[Stored data entries]
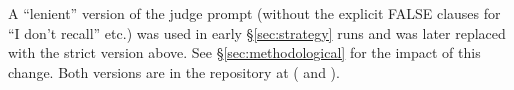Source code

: A ``lenient'' version of the judge prompt (without the explicit FALSE
clauses for ``I don't recall'' etc.) was used in early \S\ref{sec:strategy} runs and was
later replaced with the strict version above. See \S\ref{sec:methodological} for the impact of
this change. Both versions are in the repository at
 ( and
).
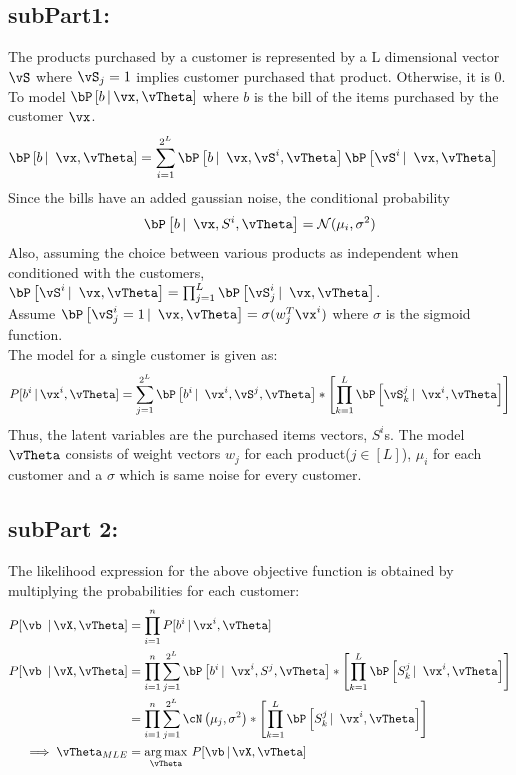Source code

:\documentclass[a4paper,11pt]{article}
\begin{document}
\begin{mlsolution}
	\subsection{subPart1:}
	The products purchased by a customer is represented by a L dimensional vector $\vS$ where $\vS_j = 1$ implies customer purchased that product. Otherwise, it is 0.
	To model $\P{b\cond\vx,\vTheta}$ where $b$ is the bill of the items purchased by the customer $\vx$.
	\begin{align*}
		\P{b\cond\ \vx, \vTheta} &= \sum_{i=1}^{2^L} \P{b\cond\ \vx, \vS^i, \vTheta} \P{\vS^i\cond\ \vx, \vTheta}
	\end{align*}
	Since the bills have an added gaussian noise, the conditional probability $$\P{b\cond\ \vx, S^i, \vTheta} = \mathcal{N}(\mu_i, \sigma^2)$$
	Also, assuming the choice between various products as independent when conditioned with the customers, $\P{\vS^i\cond\ \vx, \vTheta} = \prod_{j=1}^{L} \P{\vS^i_j\cond\ \vx, \vTheta}$.\\
	Assume $\P{\vS^i_j=1\cond\ \vx, \vTheta} = \sigma(w_j^T\vx^i)$ where $\sigma$ is the sigmoid function.\\
	The model for a single customer is given as:
	$$P[b^i \cond \vx^i, \vTheta] = \sum_{j=1}^{2^L} \P{b^i\cond\ \vx^i, \vS^j, \vTheta} * \left[\prod_{k=1}^{L} \P{\vS^j_k\cond\ \vx^i, \vTheta}\right]$$
	Thus, the latent variables are the purchased items vectors, $S^i$s.
	The model $\vTheta$ consists of weight vectors $w_j$ for each product($j \in [L]$),  $\mu_i$ for each customer and a $\sigma$ which is same noise for every customer.
	
	\subsection{subPart 2:}
	The likelihood expression for the above objective function is obtained by multiplying the probabilities for each customer:
	\begin{align*}
	P[\vb\ \cond \vX, \vTheta] &= \prod_{i=1}^{n} P[b^i \cond \vx^i, \vTheta]\\
	P[\vb\ \cond \vX, \vTheta] &= \prod_{i=1}^{n}\sum_{j=1}^{2^L} \P{b^i\cond\ \vx^i, S^j, \vTheta} * \left[\prod_{k=1}^{L} \P{S^j_k\cond\ \vx^i, \vTheta}\right]\\
	&= \prod_{i=1}^{n}\sum_{j=1}^{2^L} \cN\left(\mu_j,\sigma^2\right) * \left[\prod_{k=1}^{L} \P{S^j_k\cond\ \vx^i, \vTheta}\right]	\\
	\implies \vTheta_{MLE}& = \underset{\vTheta}{\arg\max}\ P[\vb\cond \vX, \vTheta]
	\end{align*}
	

\end{mlsolution}
\end{document}
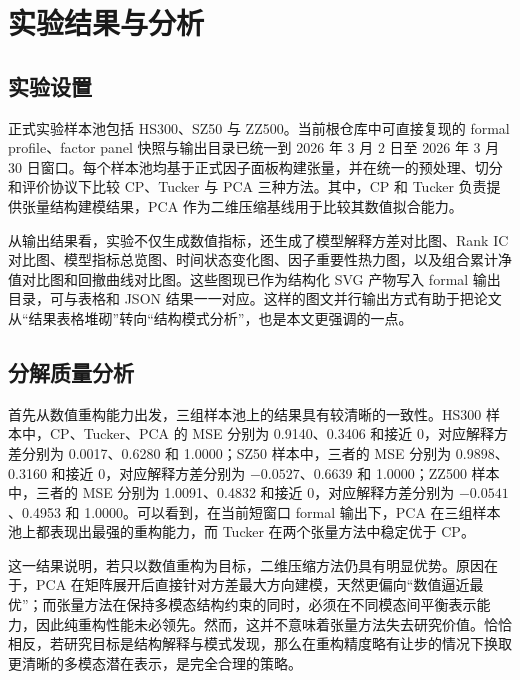 \chapter{实验结果与分析}

\section{实验设置}

正式实验样本池包括 HS300、SZ50 与 ZZ500。当前根仓库中可直接复现的 formal profile、factor panel 快照与输出目录已统一到 2026 年 3 月 2 日至 2026 年 3 月 30 日窗口。每个样本池均基于正式因子面板构建张量，并在统一的预处理、切分和评价协议下比较 CP、Tucker 与 PCA 三种方法。其中，CP 和 Tucker 负责提供张量结构建模结果，PCA 作为二维压缩基线用于比较其数值拟合能力。

从输出结果看，实验不仅生成数值指标，还生成了模型解释方差对比图、Rank IC 对比图、模型指标总览图、时间状态变化图、因子重要性热力图，以及组合累计净值对比图和回撤曲线对比图。这些图现已作为结构化 SVG 产物写入 formal 输出目录，可与表格和 JSON 结果一一对应。这样的图文并行输出方式有助于把论文从“结果表格堆砌”转向“结构模式分析”，也是本文更强调的一点。

\section{分解质量分析}

首先从数值重构能力出发，三组样本池上的结果具有较清晰的一致性。HS300 样本中，CP、Tucker、PCA 的 MSE 分别为 0.9140、0.3406 和接近 0，对应解释方差分别为 0.0017、0.6280 和 1.0000；SZ50 样本中，三者的 MSE 分别为 0.9898、0.3160 和接近 0，对应解释方差分别为 $-0.0527$、0.6639 和 1.0000；ZZ500 样本中，三者的 MSE 分别为 1.0091、0.4832 和接近 0，对应解释方差分别为 $-0.0541$、0.4953 和 1.0000。可以看到，在当前短窗口 formal 输出下，PCA 在三组样本池上都表现出最强的重构能力，而 Tucker 在两个张量方法中稳定优于 CP。

这一结果说明，若只以数值重构为目标，二维压缩方法仍具有明显优势。原因在于，PCA 在矩阵展开后直接针对方差最大方向建模，天然更偏向“数值逼近最优”；而张量方法在保持多模态结构约束的同时，必须在不同模态间平衡表示能力，因此纯重构性能未必领先。然而，这并不意味着张量方法失去研究价值。恰恰相反，若研究目标是结构解释与模式发现，那么在重构精度略有让步的情况下换取更清晰的多模态潜在表示，是完全合理的策略。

• **WHAT YOU WILL DO**: Hand back all the entries exactly, leaving out the pictures.

• **EXERCISE ANSWER**:
Source code

: A ``lenient'' version of the judge prompt (without the explicit FALSE
clauses for ``I don't recall'' etc.) was used in early \S\ref{sec:strategy} runs and was
later replaced with the strict version above. See \S\ref{sec:methodological} for the impact of
this change. Both versions are in the repository at
 ( and
).
Source code

:\documentclass[a4paper,11pt]{article}
\begin{document}
\begin{mlsolution}
	\subsection{subPart1:}
	The products purchased by a customer is represented by a L dimensional vector $\vS$ where $\vS_j = 1$ implies customer purchased that product. Otherwise, it is 0.
	To model $\P{b\cond\vx,\vTheta}$ where $b$ is the bill of the items purchased by the customer $\vx$.
	\begin{align*}
		\P{b\cond\ \vx, \vTheta} &= \sum_{i=1}^{2^L} \P{b\cond\ \vx, \vS^i, \vTheta} \P{\vS^i\cond\ \vx, \vTheta}
	\end{align*}
	Since the bills have an added gaussian noise, the conditional probability $$\P{b\cond\ \vx, S^i, \vTheta} = \mathcal{N}(\mu_i, \sigma^2)$$
	Also, assuming the choice between various products as independent when conditioned with the customers, $\P{\vS^i\cond\ \vx, \vTheta} = \prod_{j=1}^{L} \P{\vS^i_j\cond\ \vx, \vTheta}$.\\
	Assume $\P{\vS^i_j=1\cond\ \vx, \vTheta} = \sigma(w_j^T\vx^i)$ where $\sigma$ is the sigmoid function.\\
	The model for a single customer is given as:
	$$P[b^i \cond \vx^i, \vTheta] = \sum_{j=1}^{2^L} \P{b^i\cond\ \vx^i, \vS^j, \vTheta} * \left[\prod_{k=1}^{L} \P{\vS^j_k\cond\ \vx^i, \vTheta}\right]$$
	Thus, the latent variables are the purchased items vectors, $S^i$s.
	The model $\vTheta$ consists of weight vectors $w_j$ for each product($j \in [L]$),  $\mu_i$ for each customer and a $\sigma$ which is same noise for every customer.
	
	\subsection{subPart 2:}
	The likelihood expression for the above objective function is obtained by multiplying the probabilities for each customer:
	\begin{align*}
	P[\vb\ \cond \vX, \vTheta] &= \prod_{i=1}^{n} P[b^i \cond \vx^i, \vTheta]\\
	P[\vb\ \cond \vX, \vTheta] &= \prod_{i=1}^{n}\sum_{j=1}^{2^L} \P{b^i\cond\ \vx^i, S^j, \vTheta} * \left[\prod_{k=1}^{L} \P{S^j_k\cond\ \vx^i, \vTheta}\right]\\
	&= \prod_{i=1}^{n}\sum_{j=1}^{2^L} \cN\left(\mu_j,\sigma^2\right) * \left[\prod_{k=1}^{L} \P{S^j_k\cond\ \vx^i, \vTheta}\right]	\\
	\implies \vTheta_{MLE}& = \underset{\vTheta}{\arg\max}\ P[\vb\cond \vX, \vTheta]
	\end{align*}
	

\end{mlsolution}
\end{document}
 \chapter{实验结果与分析}

\section{实验设置}

正式实验样本池包括 HS300、SZ50 与 ZZ500。当前根仓库中可直接复现的 formal profile、factor panel 快照与输出目录已统一到 2026 年 3 月 2 日至 2026 年 3 月 30 日窗口。每个样本池均基于正式因子面板构建张量，并在统一的预处理、切分和评价协议下比较 CP、Tucker 与 PCA 三种方法。其中，CP 和 Tucker 负责提供张量结构建模结果，PCA 作为二维压缩基线用于比较其数值拟合能力。

从输出结果看，实验不仅生成数值指标，还生成了模型解释方差对比图、Rank IC 对比图、模型指标总览图、时间状态变化图、因子重要性热力图，以及组合累计净值对比图和回撤曲线对比图。这些图现已作为结构化 SVG 产物写入 formal 输出目录，可与表格和 JSON 结果一一对应。这样的图文并行输出方式有助于把论文从“结果表格堆砌”转向“结构模式分析”，也是本文更强调的一点。

\section{分解质量分析}

首先从数值重构能力出发，三组样本池上的结果具有较清晰的一致性。HS300 样本中，CP、Tucker、PCA 的 MSE 分别为 0.9140、0.3406 和接近 0，对应解释方差分别为 0.0017、0.6280 和 1.0000；SZ50 样本中，三者的 MSE 分别为 0.9898、0.3160 和接近 0，对应解释方差分别为 $-0.0527$、0.6639 和 1.0000；ZZ500 样本中，三者的 MSE 分别为 1.0091、0.4832 和接近 0，对应解释方差分别为 $-0.0541$、0.4953 和 1.0000。可以看到，在当前短窗口 formal 输出下，PCA 在三组样本池上都表现出最强的重构能力，而 Tucker 在两个张量方法中稳定优于 CP。

这一结果说明，若只以数值重构为目标，二维压缩方法仍具有明显优势。原因在于，PCA 在矩阵展开后直接针对方差最大方向建模，天然更偏向“数值逼近最优”；而张量方法在保持多模态结构约束的同时，必须在不同模态间平衡表示能力，因此纯重构性能未必领先。然而，这并不意味着张量方法失去研究价值。恰恰相反，若研究目标是结构解释与模式发现，那么在重构精度略有让步的情况下换取更清晰的多模态潜在表示，是完全合理的策略。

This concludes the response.